→ **EXERCISE INPUT**
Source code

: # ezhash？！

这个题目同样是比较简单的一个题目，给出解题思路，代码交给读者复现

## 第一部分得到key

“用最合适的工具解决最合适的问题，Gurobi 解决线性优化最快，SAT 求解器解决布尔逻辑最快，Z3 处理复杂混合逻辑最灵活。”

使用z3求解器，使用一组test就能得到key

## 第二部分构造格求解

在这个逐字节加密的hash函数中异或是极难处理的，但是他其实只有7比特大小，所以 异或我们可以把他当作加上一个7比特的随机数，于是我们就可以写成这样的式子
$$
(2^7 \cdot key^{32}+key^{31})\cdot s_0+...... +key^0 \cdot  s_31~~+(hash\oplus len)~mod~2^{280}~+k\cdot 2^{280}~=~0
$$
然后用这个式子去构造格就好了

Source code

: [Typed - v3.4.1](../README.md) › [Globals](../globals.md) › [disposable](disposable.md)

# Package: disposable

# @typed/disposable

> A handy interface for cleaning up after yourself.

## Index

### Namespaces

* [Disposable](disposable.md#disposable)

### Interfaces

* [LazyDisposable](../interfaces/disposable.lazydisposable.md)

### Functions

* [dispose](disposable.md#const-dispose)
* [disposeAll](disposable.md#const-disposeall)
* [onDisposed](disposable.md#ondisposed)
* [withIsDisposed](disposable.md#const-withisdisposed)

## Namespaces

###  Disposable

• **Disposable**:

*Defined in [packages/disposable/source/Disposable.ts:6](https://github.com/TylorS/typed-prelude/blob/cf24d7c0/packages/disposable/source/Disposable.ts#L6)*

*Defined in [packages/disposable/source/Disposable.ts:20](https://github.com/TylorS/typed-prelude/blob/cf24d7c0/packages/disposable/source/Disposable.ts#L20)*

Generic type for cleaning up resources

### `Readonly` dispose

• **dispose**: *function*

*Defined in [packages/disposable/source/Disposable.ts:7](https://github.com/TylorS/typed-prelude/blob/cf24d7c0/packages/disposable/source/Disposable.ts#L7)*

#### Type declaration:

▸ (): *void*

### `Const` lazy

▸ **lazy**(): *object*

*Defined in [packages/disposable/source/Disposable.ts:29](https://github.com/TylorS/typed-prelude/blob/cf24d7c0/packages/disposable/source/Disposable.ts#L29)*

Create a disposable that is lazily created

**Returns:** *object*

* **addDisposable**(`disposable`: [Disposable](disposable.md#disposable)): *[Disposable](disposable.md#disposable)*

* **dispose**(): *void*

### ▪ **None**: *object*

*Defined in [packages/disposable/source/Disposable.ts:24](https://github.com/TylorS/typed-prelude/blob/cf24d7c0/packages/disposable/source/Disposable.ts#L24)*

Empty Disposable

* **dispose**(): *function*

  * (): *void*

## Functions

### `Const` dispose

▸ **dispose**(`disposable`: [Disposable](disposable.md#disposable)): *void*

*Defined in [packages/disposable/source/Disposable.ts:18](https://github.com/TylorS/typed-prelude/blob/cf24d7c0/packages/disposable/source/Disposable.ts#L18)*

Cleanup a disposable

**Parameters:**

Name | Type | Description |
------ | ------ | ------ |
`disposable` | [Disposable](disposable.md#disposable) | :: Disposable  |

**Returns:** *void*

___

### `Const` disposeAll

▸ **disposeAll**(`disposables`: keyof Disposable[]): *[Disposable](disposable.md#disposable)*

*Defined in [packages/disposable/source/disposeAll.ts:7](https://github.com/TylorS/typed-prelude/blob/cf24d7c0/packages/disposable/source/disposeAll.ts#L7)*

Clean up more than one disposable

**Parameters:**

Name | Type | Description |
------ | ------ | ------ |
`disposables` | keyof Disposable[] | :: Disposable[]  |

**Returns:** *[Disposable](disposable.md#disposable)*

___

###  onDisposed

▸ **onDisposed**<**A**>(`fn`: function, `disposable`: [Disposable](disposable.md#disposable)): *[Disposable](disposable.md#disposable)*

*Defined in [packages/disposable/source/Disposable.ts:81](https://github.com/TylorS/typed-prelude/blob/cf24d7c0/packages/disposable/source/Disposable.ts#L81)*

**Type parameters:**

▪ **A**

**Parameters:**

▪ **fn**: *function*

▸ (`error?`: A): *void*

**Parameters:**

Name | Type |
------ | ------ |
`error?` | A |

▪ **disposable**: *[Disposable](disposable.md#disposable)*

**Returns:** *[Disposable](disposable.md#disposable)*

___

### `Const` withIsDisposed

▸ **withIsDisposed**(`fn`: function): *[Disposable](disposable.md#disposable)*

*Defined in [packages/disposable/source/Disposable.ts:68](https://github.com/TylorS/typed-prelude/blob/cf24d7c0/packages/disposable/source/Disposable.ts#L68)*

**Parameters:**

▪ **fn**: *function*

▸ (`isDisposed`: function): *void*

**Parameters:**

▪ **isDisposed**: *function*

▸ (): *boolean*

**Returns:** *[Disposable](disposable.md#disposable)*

→ **TASK STATEMENT**
Please quote the records above exactly, without skipping a line.

→ **RESULT FOR THIS TASK**
Source code

: # ezhash？！

这个题目同样是比较简单的一个题目，给出解题思路，代码交给读者复现

## 第一部分得到key

“用最合适的工具解决最合适的问题，Gurobi 解决线性优化最快，SAT 求解器解决布尔逻辑最快，Z3 处理复杂混合逻辑最灵活。”

使用z3求解器，使用一组test就能得到key

## 第二部分构造格求解

在这个逐字节加密的hash函数中异或是极难处理的，但是他其实只有7比特大小，所以 异或我们可以把他当作加上一个7比特的随机数，于是我们就可以写成这样的式子
$$
(2^7 \cdot key^{32}+key^{31})\cdot s_0+...... +key^0 \cdot  s_31~~+(hash\oplus len)~mod~2^{280}~+k\cdot 2^{280}~=~0
$$
然后用这个式子去构造格就好了

Source code

: [Typed - v3.4.1](../README.md) › [Globals](../globals.md) › [disposable](disposable.md)

# Package: disposable

# @typed/disposable

> A handy interface for cleaning up after yourself.

## Index

### Namespaces

* [Disposable](disposable.md#disposable)

### Interfaces

* [LazyDisposable](../interfaces/disposable.lazydisposable.md)

### Functions

* [dispose](disposable.md#const-dispose)
* [disposeAll](disposable.md#const-disposeall)
* [onDisposed](disposable.md#ondisposed)
* [withIsDisposed](disposable.md#const-withisdisposed)

## Namespaces

###  Disposable

• **Disposable**:

*Defined in [packages/disposable/source/Disposable.ts:6](https://github.com/TylorS/typed-prelude/blob/cf24d7c0/packages/disposable/source/Disposable.ts#L6)*

*Defined in [packages/disposable/source/Disposable.ts:20](https://github.com/TylorS/typed-prelude/blob/cf24d7c0/packages/disposable/source/Disposable.ts#L20)*

Generic type for cleaning up resources

### `Readonly` dispose

• **dispose**: *function*

*Defined in [packages/disposable/source/Disposable.ts:7](https://github.com/TylorS/typed-prelude/blob/cf24d7c0/packages/disposable/source/Disposable.ts#L7)*

#### Type declaration:

▸ (): *void*

### `Const` lazy

▸ **lazy**(): *object*

*Defined in [packages/disposable/source/Disposable.ts:29](https://github.com/TylorS/typed-prelude/blob/cf24d7c0/packages/disposable/source/Disposable.ts#L29)*

Create a disposable that is lazily created

**Returns:** *object*

* **addDisposable**(`disposable`: [Disposable](disposable.md#disposable)): *[Disposable](disposable.md#disposable)*

* **dispose**(): *void*

### ▪ **None**: *object*

*Defined in [packages/disposable/source/Disposable.ts:24](https://github.com/TylorS/typed-prelude/blob/cf24d7c0/packages/disposable/source/Disposable.ts#L24)*

Empty Disposable

* **dispose**(): *function*

  * (): *void*

## Functions

### `Const` dispose

▸ **dispose**(`disposable`: [Disposable](disposable.md#disposable)): *void*

*Defined in [packages/disposable/source/Disposable.ts:18](https://github.com/TylorS/typed-prelude/blob/cf24d7c0/packages/disposable/source/Disposable.ts#L18)*

Cleanup a disposable

**Parameters:**

Name | Type | Description |
------ | ------ | ------ |
`disposable` | [Disposable](disposable.md#disposable) | :: Disposable  |

**Returns:** *void*

___

### `Const` disposeAll

▸ **disposeAll**(`disposables`: keyof Disposable[]): *[Disposable](disposable.md#disposable)*

*Defined in [packages/disposable/source/disposeAll.ts:7](https://github.com/TylorS/typed-prelude/blob/cf24d7c0/packages/disposable/source/disposeAll.ts#L7)*

Clean up more than one disposable

**Parameters:**

Name | Type | Description |
------ | ------ | ------ |
`disposables` | keyof Disposable[] | :: Disposable[]  |

**Returns:** *[Disposable](disposable.md#disposable)*

___

###  onDisposed

▸ **onDisposed**<**A**>(`fn`: function, `disposable`: [Disposable](disposable.md#disposable)): *[Disposable](disposable.md#disposable)*

*Defined in [packages/disposable/source/Disposable.ts:81](https://github.com/TylorS/typed-prelude/blob/cf24d7c0/packages/disposable/source/Disposable.ts#L81)*

**Type parameters:**

▪ **A**

**Parameters:**

▪ **fn**: *function*

▸ (`error?`: A): *void*

**Parameters:**

Name | Type |
------ | ------ |
`error?` | A |

▪ **disposable**: *[Disposable](disposable.md#disposable)*

**Returns:** *[Disposable](disposable.md#disposable)*

___

### `Const` withIsDisposed

▸ **withIsDisposed**(`fn`: function): *[Disposable](disposable.md#disposable)*

*Defined in [packages/disposable/source/Disposable.ts:68](https://github.com/TylorS/typed-prelude/blob/cf24d7c0/packages/disposable/source/Disposable.ts#L68)*

**Parameters:**

▪ **fn**: *function*

▸ (`isDisposed`: function): *void*

**Parameters:**

▪ **isDisposed**: *function*

▸ (): *boolean*

**Returns:** *[Disposable](disposable.md#disposable)*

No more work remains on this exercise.